4.2.21

As vacinas e os oportunistas

Por C. B. Esperança

Quando se acusam de corrupção os políticos, como se fossem uma espécie de celerados, num país de débil cultura cívica e de duvidosa probidade, recordo sempre os pedidos de que ouvia falar na infância, para um lugar de contínuo, polícia ou porteiro de Banco.

Hoje, na ansiedade de uma vacina que pode salvar vidas, vejo os pequenos decisores de lares, hospitais ou instituições prioritárias na vacinação, a incluírem os primos, os filhos e os amigos numa renúncia ao pudor e afronta à dignidade cívica.

São da massa de que eram feitos os próceres da ditadura cujo ADN anda aí na cadeia de transmissão do oportunismo, traficância e troca de favores, sem ética, pudor ou medo.
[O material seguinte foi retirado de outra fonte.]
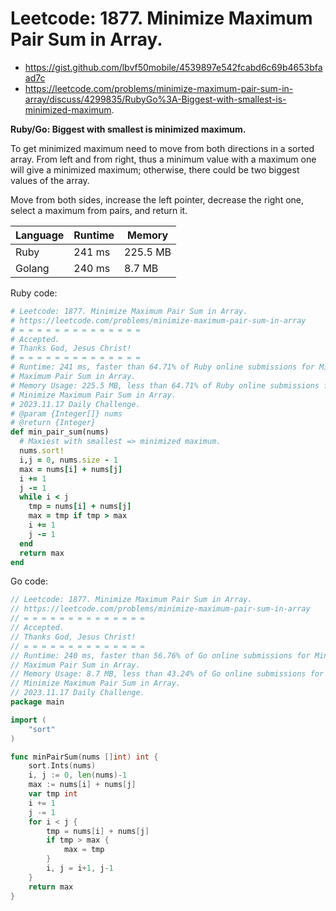 # Leetcode: 1877. Minimize Maximum Pair Sum in Array.

- https://gist.github.com/lbvf50mobile/4539897e542fcabd6c69b4653bfaad7c
- https://leetcode.com/problems/minimize-maximum-pair-sum-in-array/discuss/4299835/RubyGo%3A-Biggest-with-smallest-is-minimized-maximum.

**Ruby/Go: Biggest with smallest is minimized maximum.**

To get minimized maximum need to move from both directions in a sorted array.
From left and from right, thus a minimum value with a maximum one will give a
minimized maximum; otherwise, there could be two biggest values of the array.

Move from both sides, increase the left pointer, decrease the right one,
select a maximum from pairs, and return it.

Language | Runtime | Memory
--- | --- | ---
Ruby | 241 ms | 225.5 MB
Golang | 240 ms | 8.7 MB

Ruby code:
```Ruby
# Leetcode: 1877. Minimize Maximum Pair Sum in Array.
# https://leetcode.com/problems/minimize-maximum-pair-sum-in-array
# = = = = = = = = = = = = = =
# Accepted.
# Thanks God, Jesus Christ!
# = = = = = = = = = = = = = =
# Runtime: 241 ms, faster than 64.71% of Ruby online submissions for Minimize
# Maximum Pair Sum in Array.
# Memory Usage: 225.5 MB, less than 64.71% of Ruby online submissions for
# Minimize Maximum Pair Sum in Array.
# 2023.11.17 Daily Challenge.
# @param {Integer[]} nums
# @return {Integer}
def min_pair_sum(nums)
  # Maxiest with smallest => minimized maximum.
  nums.sort!
  i,j = 0, nums.size - 1
  max = nums[i] + nums[j]
  i += 1
  j -= 1
  while i < j
    tmp = nums[i] + nums[j]
    max = tmp if tmp > max
    i += 1
    j -= 1
  end
  return max
end
```
Go code:
```Go
// Leetcode: 1877. Minimize Maximum Pair Sum in Array.
// https://leetcode.com/problems/minimize-maximum-pair-sum-in-array
// = = = = = = = = = = = = = =
// Accepted.
// Thanks God, Jesus Christ!
// = = = = = = = = = = = = = =
// Runtime: 240 ms, faster than 56.76% of Go online submissions for Minimize
// Maximum Pair Sum in Array.
// Memory Usage: 8.7 MB, less than 43.24% of Go online submissions for
// Minimize Maximum Pair Sum in Array.
// 2023.11.17 Daily Challenge.
package main

import (
	"sort"
)

func minPairSum(nums []int) int {
	sort.Ints(nums)
	i, j := 0, len(nums)-1
	max := nums[i] + nums[j]
	var tmp int
	i += 1
	j -= 1
	for i < j {
		tmp = nums[i] + nums[j]
		if tmp > max {
			max = tmp
		}
		i, j = i+1, j-1
	}
	return max
}
```

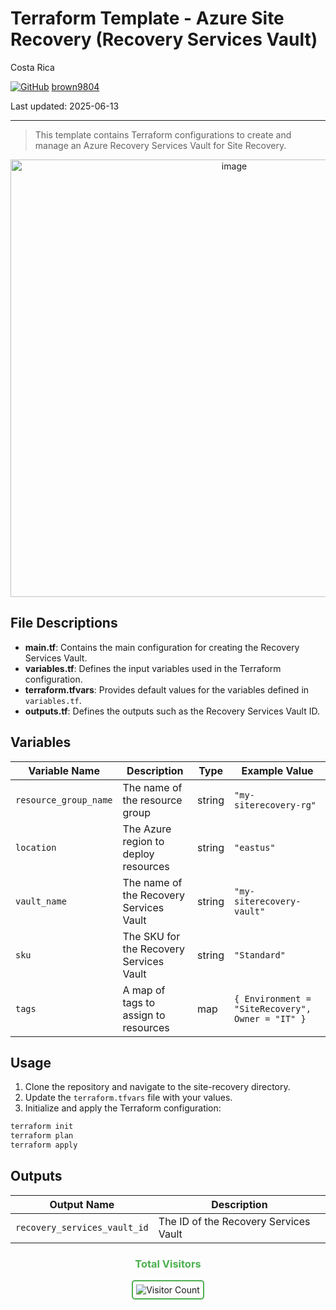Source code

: # Terraform Template - Azure Site Recovery (Recovery Services Vault)

Costa Rica

[![GitHub](https://img.shields.io/badge/--181717?logo=github&logoColor=ffffff)](https://github.com/)
[brown9804](https://github.com/brown9804)

Last updated: 2025-06-13

----------

> This template contains Terraform configurations to create and manage an Azure Recovery Services Vault for Site Recovery.

<p align="center">
    <img width="700" alt="image" src="https://github.com/user-attachments/assets/05f960ad-18d2-4cc3-9229-21d81354bdd5">
</p>

## File Descriptions

- **main.tf**: Contains the main configuration for creating the Recovery Services Vault.
- **variables.tf**: Defines the input variables used in the Terraform configuration.
- **terraform.tfvars**: Provides default values for the variables defined in `variables.tf`.
- **outputs.tf**: Defines the outputs such as the Recovery Services Vault ID.

## Variables

| Variable Name         | Description                                      | Type   | Example Value                |
|---------------------- |--------------------------------------------------|--------|-----------------------------|
| `resource_group_name` | The name of the resource group                   | string | `"my-siterecovery-rg"`      |
| `location`            | The Azure region to deploy resources             | string | `"eastus"`                  |
| `vault_name`          | The name of the Recovery Services Vault          | string | `"my-siterecovery-vault"`   |
| `sku`                 | The SKU for the Recovery Services Vault          | string | `"Standard"`                |
| `tags`                | A map of tags to assign to resources             | map    | `{ Environment = "SiteRecovery", Owner = "IT" }` |

## Usage

1. Clone the repository and navigate to the site-recovery directory.
2. Update the `terraform.tfvars` file with your values.
3. Initialize and apply the Terraform configuration:

```bash
terraform init
terraform plan
terraform apply
```

## Outputs

| Output Name                | Description                                 |
|----------------------------|---------------------------------------------|
| `recovery_services_vault_id` | The ID of the Recovery Services Vault      |

<div align="center">
  <h3 style="color: #4CAF50;">Total Visitors</h3>
  <img src="https://profile-counter.glitch.me/brown9804/count.svg" alt="Visitor Count" style="border: 2px solid #4CAF50; border-radius: 5px; padding: 5px;"/>
</div>
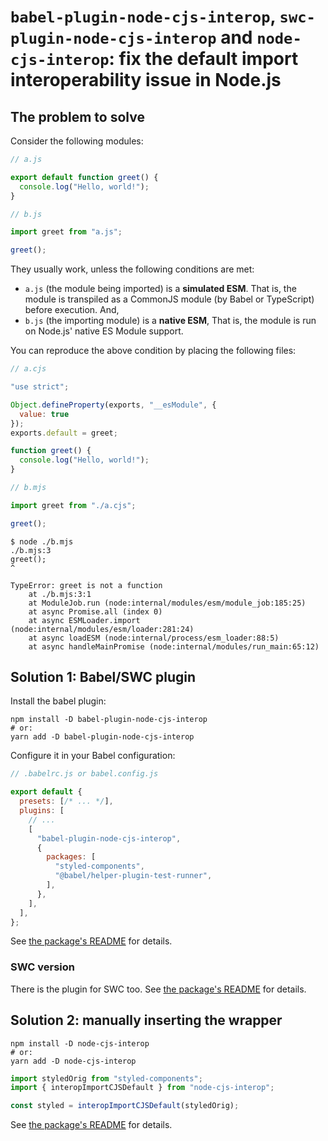 # `babel-plugin-node-cjs-interop`, `swc-plugin-node-cjs-interop` and `node-cjs-interop`: fix the default import interoperability issue in Node.js

## The problem to solve

Consider the following modules:

```javascript
// a.js

export default function greet() {
  console.log("Hello, world!");
}
```

```javascript
// b.js

import greet from "a.js";

greet();
```

They usually work, unless the following conditions are met:

- `a.js` (the module being imported) is a **simulated ESM**. That is, the module is transpiled as a CommonJS module (by Babel or TypeScript) before execution. And,
- `b.js` (the importing module) is a **native ESM**, That is, the module is run on Node.js' native ES Module support.

You can reproduce the above condition by placing the following files:

```javascript
// a.cjs

"use strict";

Object.defineProperty(exports, "__esModule", {
  value: true
});
exports.default = greet;

function greet() {
  console.log("Hello, world!");
}
```

```javascript
// b.mjs

import greet from "./a.cjs";

greet();
```

```
$ node ./b.mjs
./b.mjs:3
greet();
^

TypeError: greet is not a function
    at ./b.mjs:3:1
    at ModuleJob.run (node:internal/modules/esm/module_job:185:25)
    at async Promise.all (index 0)
    at async ESMLoader.import (node:internal/modules/esm/loader:281:24)
    at async loadESM (node:internal/process/esm_loader:88:5)
    at async handleMainPromise (node:internal/modules/run_main:65:12)
```

## Solution 1: Babel/SWC plugin

Install the babel plugin:

```
npm install -D babel-plugin-node-cjs-interop
# or:
yarn add -D babel-plugin-node-cjs-interop
```

Configure it in your Babel configuration:

```javascript
// .babelrc.js or babel.config.js

export default {
  presets: [/* ... */],
  plugins: [
    // ...
    [
      "babel-plugin-node-cjs-interop",
      {
        packages: [
          "styled-components",
          "@babel/helper-plugin-test-runner",
        ],
      },
    ],
  ],
};
```

See [the package's README](./packages/babel-plugin-node-cjs-interop/README.md) for details.

### SWC version

There is the plugin for SWC too. See [the package's README](./packages/swc-plugin-node-cjs-interop/README.md) for details.

## Solution 2: manually inserting the wrapper

```
npm install -D node-cjs-interop
# or:
yarn add -D node-cjs-interop
```

```javascript
import styledOrig from "styled-components";
import { interopImportCJSDefault } from "node-cjs-interop";

const styled = interopImportCJSDefault(styledOrig);
```

See [the package's README](./packages/node-cjs-interop/README.md) for details.
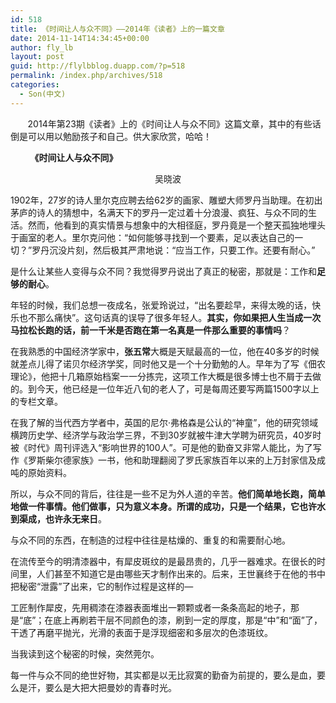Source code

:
 ```yaml
---
id: 518
title: 《时间让人与众不同》——2014年《读者》上的一篇文章
date: 2014-11-14T14:34:45+00:00
author: fly_lb
layout: post
guid: http://flylbblog.duapp.com/?p=518
permalink: /index.php/archives/518
categories:
  - Son(中文)
---
```

<div>
         2014年第23期《读者》上的《时间让人与众不同》这篇文章，其中的有些话倒是可以用以勉励孩子和自己。供大家欣赏，哈哈！</p> 
  
  <div>
            <b>《时间让人与众不同》</b>
  </div>
</div>

<p align="center">
  吴晓波
</p>

<p align="left">
  1902年，27岁的诗人里尔克应聘去给62岁的画家、雕塑大师罗丹当助理。在初出茅庐的诗人的猜想中，名满天下的罗丹一定过着十分浪漫、疯狂、与众不同的生活。然而，他看到的真实情景与想象中的大相径庭，罗丹竟是一个整天孤独地埋头于画室的老人。里尔克问他：“如何能够寻找到一个要素，足以表达自己的一切？”罗丹沉没片刻，然后极其严肃地说：“应当工作，只要工作。还要有耐心。”
</p>

<p align="left">
  是什么让某些人变得与众不同？我觉得罗丹说出了真正的秘密，那就是：工作和<b>足够的耐心</b>。
</p>

<p align="left">
  年轻的时候，我们总想一夜成名，张爱玲说过，“出名要趁早，来得太晚的话，快乐也不那么痛快”。这句话真的误导了很多年轻人。<b>其实，你如果把人生当成一次马拉松长跑的话，前一千米是否跑在第一名真是一件那么重要的事情吗</b>？
</p>

<p align="left">
  在我熟悉的中国经济学家中，<b>张五常</b>大概是天赋最高的一位，他在40多岁的时候就差点儿得了诺贝尔经济学奖，同时他又是一个十分勤勉的人。早年为了写《佃农理论》，他把十几箱原始档案一一分拣完，这项工作大概是很多博士也不屑于去做的。到今天，他已经是一位年近八旬的老人了，可是每周还要写两篇1500字以上的专栏文章。
</p>

<p align="left">
  在我了解的当代西方学者中，英国的尼尔·弗格森是公认的“神童”，他的研究领域横跨历史学、经济学与政治学三界，不到30岁就被牛津大学聘为研究员，40岁时被《时代》周刊评选入“影响世界的100人”。可是他的勤奋又非常人能比，为了写作《罗斯柴尔德家族》一书，他和助理翻阅了罗氏家族百年以来的上万封家信及成吨的原始资料。
</p>

<p align="left">
  所以，与众不同的背后，往往是一些不足为外人道的辛苦。<b>他们简单地长跑，简单地做一件事情。他们做事，只为意义本身。所谓的成功，只是一个结果，它也许水到渠成，也许永无来日</b>。
</p>

<p align="left">
  与众不同的东西，在制造的过程中往往是枯燥的、重复的和需要耐心地。
</p>

<p align="left">
  在流传至今的明清漆器中，有犀皮斑纹的是最昂贵的，几乎一器难求。在很长的时间里，人们甚至不知道它是由哪些天才制作出来的。后来，王世襄终于在他的书中把秘密“泄露”了出来，它的制作过程是这样的—
</p>

<p align="left">
  工匠制作犀皮，先用稠漆在漆器表面堆出一颗颗或者一条条高起的地子，那是“底”；在底上再刷若干层不同颜色的漆，刷到一定的厚度，那是“中”和“面”了，干透了再磨平抛光，光滑的表面于是浮现细密和多层次的色漆斑纹。
</p>

<p align="left">
  当我读到这个秘密的时候，突然莞尔。
</p>

每一件与众不同的绝世好物，其实都是以无比寂寞的勤奋为前提的，要么是血，要么是汗，要么是大把大把曼妙的青春时光。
A veniaga seduz os pequenos decisores, arruína a honra de provedores de santas casas, a santidade de párocos de província, a idoneidade de autarcas de obscuras localidades, e a inveja move os que mais gritam, consome os mais fracos e dilacera os que, em silêncio, ruminam ódio.

É nestas situações de ansiedade e medo que uma legião de delatores está disponível para a denúncia, em gritos estridentes ou na cobardia da carta anónima, na exposição pública da indignação ou no lamento hipócrita bafejado em surdina.

Em quase 46 anos de democracia mudaram pouco os hábitos, a mentalidade e o civismo de um povo que parece regredir a cada sobressalto e regressar à indignidade sempre que a ocasião surge.

O favor da dose da vacina para amigos e familiares, obtida por nepotismo do decisor ou fraude de um imaginativo burocrata é a metáfora inequívoca do país que não deixámos de ser e teimamos em continuar.

Não é apenas o vírus que nos mata, é a falta de decoro que nos faz morrer de vergonha.